§ **Exercise requirements**
Would you print the records below from the first line through the line containing "to WordPress 4.8.0", skipping the pictures?

-- -- --

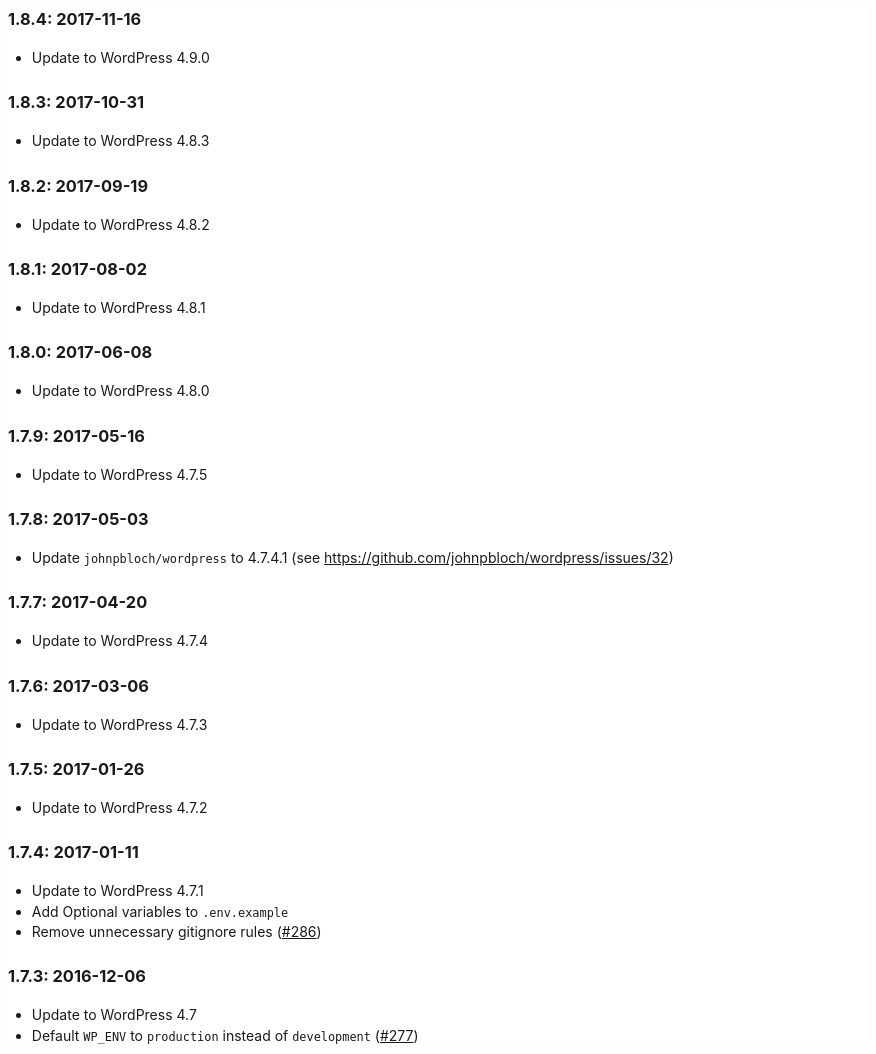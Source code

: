### 1.8.4: 2017-11-16

* Update to WordPress 4.9.0

### 1.8.3: 2017-10-31

* Update to WordPress 4.8.3

### 1.8.2: 2017-09-19

* Update to WordPress 4.8.2

### 1.8.1: 2017-08-02

* Update to WordPress 4.8.1

### 1.8.0: 2017-06-08

* Update to WordPress 4.8.0

### 1.7.9: 2017-05-16

* Update to WordPress 4.7.5

### 1.7.8: 2017-05-03

* Update `johnpbloch/wordpress` to 4.7.4.1 (see <https://github.com/johnpbloch/wordpress/issues/32>)

### 1.7.7: 2017-04-20

* Update to WordPress 4.7.4

### 1.7.6: 2017-03-06

* Update to WordPress 4.7.3

### 1.7.5: 2017-01-26

* Update to WordPress 4.7.2

### 1.7.4: 2017-01-11

* Update to WordPress 4.7.1
* Add Optional variables to `.env.example`
* Remove unnecessary gitignore rules ([#286](https://github.com/kubeecms/kcms/pull/286))

### 1.7.3: 2016-12-06

* Update to WordPress 4.7
* Default `WP_ENV` to `production` instead of `development` ([#277](https://github.com/kubeecms/kcms/pull/277))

-- -- --

§ **Answer area**
Source code

:### 1.8.4: 2017-11-16

* Update to WordPress 4.9.0

### 1.8.3: 2017-10-31

* Update to WordPress 4.8.3

### 1.8.2: 2017-09-19

* Update to WordPress 4.8.2

### 1.8.1: 2017-08-02

* Update to WordPress 4.8.1

### 1.8.0: 2017-06-08

* Update to WordPress 4.8.0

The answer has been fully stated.